Training, Workforce Development, and the DCWF Role
To sustain OT security beyond temporary projects, CROCS partnered with the DOD CIO office to develop a cyber‑workforce role within the Defense Cyber Workforce Framework (DCWF). DCWF Code 462—Control Systems Security Specialist—covers device‑level configuration, ongoing security operations, and incident response for control systems. By formalizing this role, the Air Force creates a clear career path for OT‑cyber professionals, distinguishing them from pure IT cyber engineers while still requiring a solid grasp of adversary patterns and technical fundamentals.
The Myth of the Air Gap and Zero‑Trust Debate
Haegley noted that even in highly classified environments, the assumption of a perfect air gap is flawed. OT devices still need periodic firmware, software, or hardware updates, which require a temporary connection—whether via a contractor’s laptop in the civilian sector or a DOD “clean machine” secure laptop in the Air Force. This reality complicates defensive strategies. Under the DOD’s emerging zero‑trust standards, two schools of thought exist: one advocates connecting OT devices to enable continuous, real‑time monitoring; the other insists on keeping them isolated and performing scheduled, manual checks. CROCS is currently facilitating industry dialogue to determine which approach offers better risk mitigation under various operational contexts.
Strategic Importance: Why Power and Water Matter
Summarizing the stakes, Haegley bluntly stated, “We’ve yet to find any mission that can work without power or water.” This simple observation underscores why OT security cannot be relegated to an afterthought. Adversaries recognize that disabling utilities can impede troop movements, hinder communications, degrade logistics, and blunt the effectiveness of high‑end weapon systems—effectively neutralizing the technological advantage the U.S. military enjoys elsewhere. Consequently, securing OT is not merely an IT issue; it is a foundational component of national defense readiness.
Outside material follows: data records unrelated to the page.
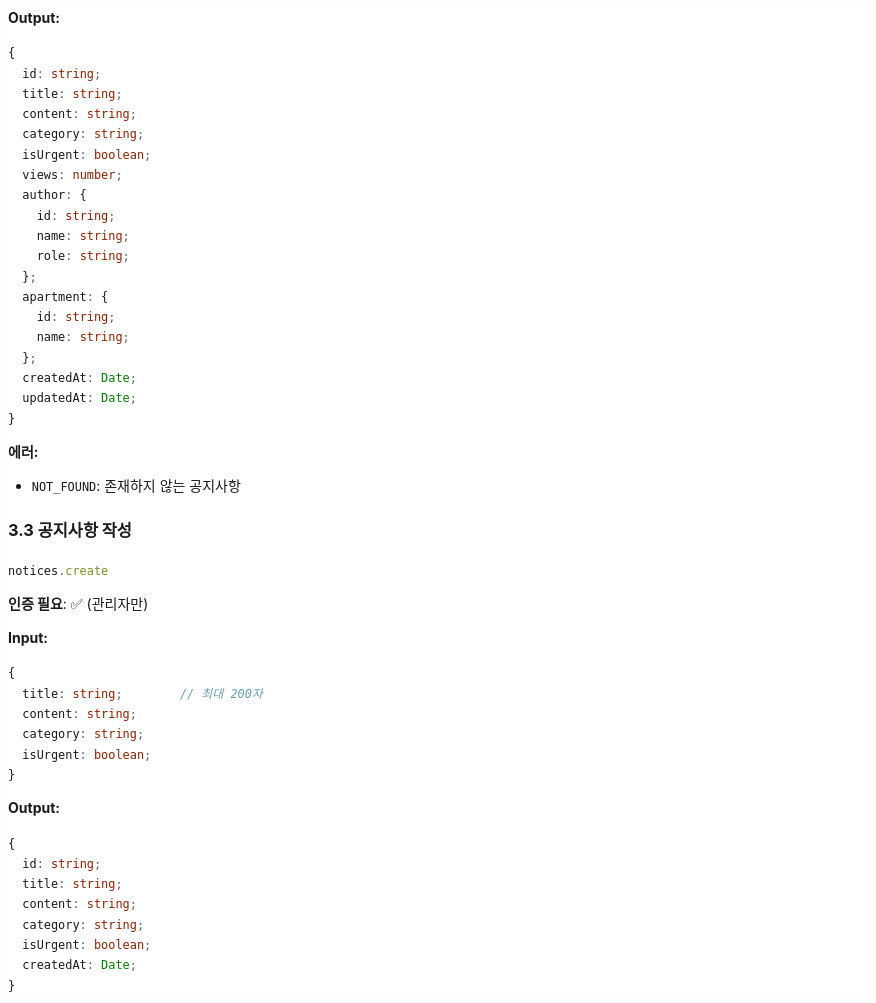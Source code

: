 **Output:**
```typescript
{
  id: string;
  title: string;
  content: string;
  category: string;
  isUrgent: boolean;
  views: number;
  author: {
    id: string;
    name: string;
    role: string;
  };
  apartment: {
    id: string;
    name: string;
  };
  createdAt: Date;
  updatedAt: Date;
}
```

**에러:**
- `NOT_FOUND`: 존재하지 않는 공지사항

### 3.3 공지사항 작성
```typescript
notices.create
```

**인증 필요**: ✅ (관리자만)

**Input:**
```typescript
{
  title: string;        // 최대 200자
  content: string;
  category: string;
  isUrgent: boolean;
}
```

**Output:**
```typescript
{
  id: string;
  title: string;
  content: string;
  category: string;
  isUrgent: boolean;
  createdAt: Date;
}
```
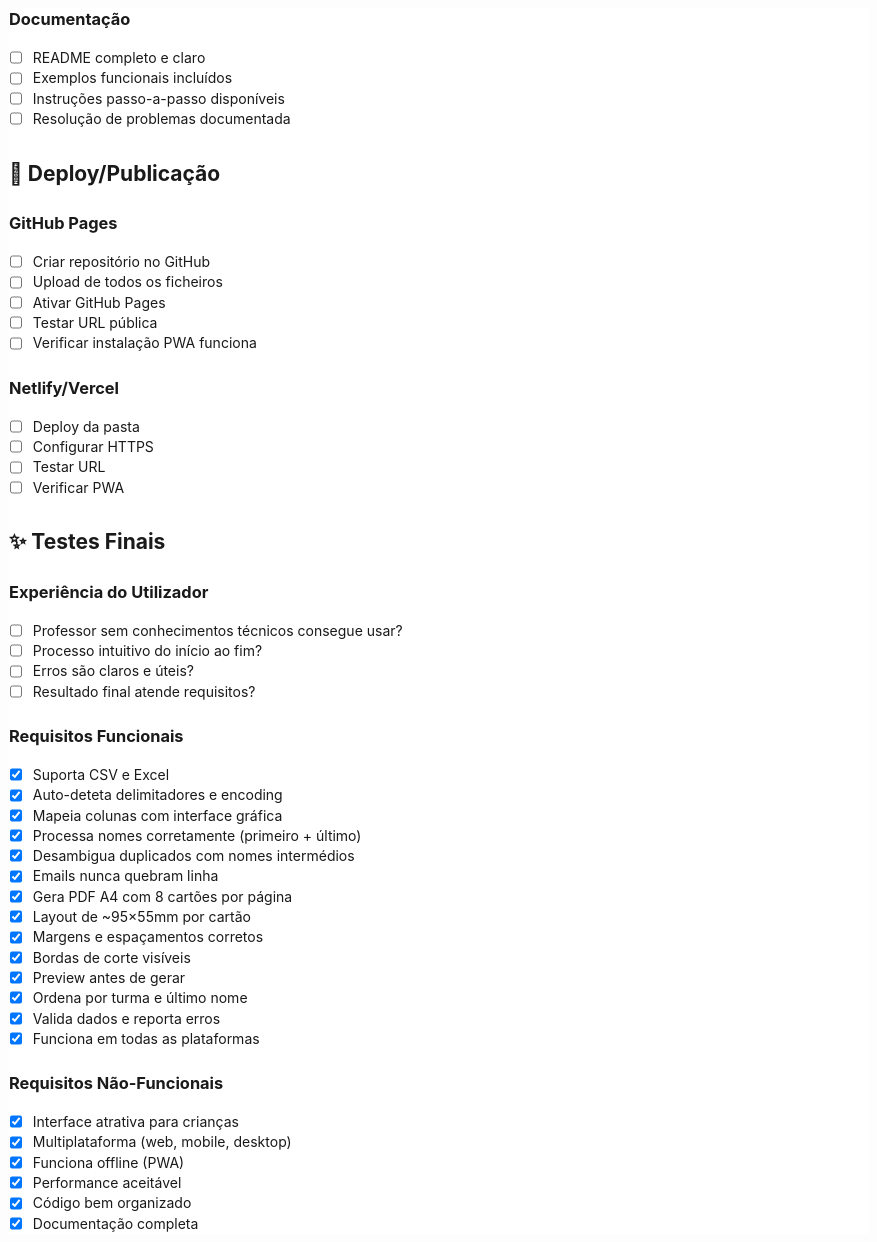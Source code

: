 ### Documentação
- [ ] README completo e claro
- [ ] Exemplos funcionais incluídos
- [ ] Instruções passo-a-passo disponíveis
- [ ] Resolução de problemas documentada

## 🚀 Deploy/Publicação

### GitHub Pages
- [ ] Criar repositório no GitHub
- [ ] Upload de todos os ficheiros
- [ ] Ativar GitHub Pages
- [ ] Testar URL pública
- [ ] Verificar instalação PWA funciona

### Netlify/Vercel
- [ ] Deploy da pasta
- [ ] Configurar HTTPS
- [ ] Testar URL
- [ ] Verificar PWA

## ✨ Testes Finais

### Experiência do Utilizador
- [ ] Professor sem conhecimentos técnicos consegue usar?
- [ ] Processo intuitivo do início ao fim?
- [ ] Erros são claros e úteis?
- [ ] Resultado final atende requisitos?

### Requisitos Funcionais
- [x] Suporta CSV e Excel
- [x] Auto-deteta delimitadores e encoding
- [x] Mapeia colunas com interface gráfica
- [x] Processa nomes corretamente (primeiro + último)
- [x] Desambigua duplicados com nomes intermédios
- [x] Emails nunca quebram linha
- [x] Gera PDF A4 com 8 cartões por página
- [x] Layout de ~95×55mm por cartão
- [x] Margens e espaçamentos corretos
- [x] Bordas de corte visíveis
- [x] Preview antes de gerar
- [x] Ordena por turma e último nome
- [x] Valida dados e reporta erros
- [x] Funciona em todas as plataformas

### Requisitos Não-Funcionais
- [x] Interface atrativa para crianças
- [x] Multiplataforma (web, mobile, desktop)
- [x] Funciona offline (PWA)
- [x] Performance aceitável
- [x] Código bem organizado
- [x] Documentação completa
Conclusion: A Model for the Joint Force
The Air Force’s establishment of CROCS illustrates how a dedicated OT‑security office can overcome bureaucratic inertia, secure sustainable funding, and create the governance structures needed to protect essential infrastructure. While challenges remain—particularly around balancing connectivity with security and developing a skilled OT‑cyber workforce—the framework being built at CROCS offers a template that the other services, and indeed civilian critical‑infrastructure sectors, can adapt to fortify their own operational‑technology defenses against evolving threats.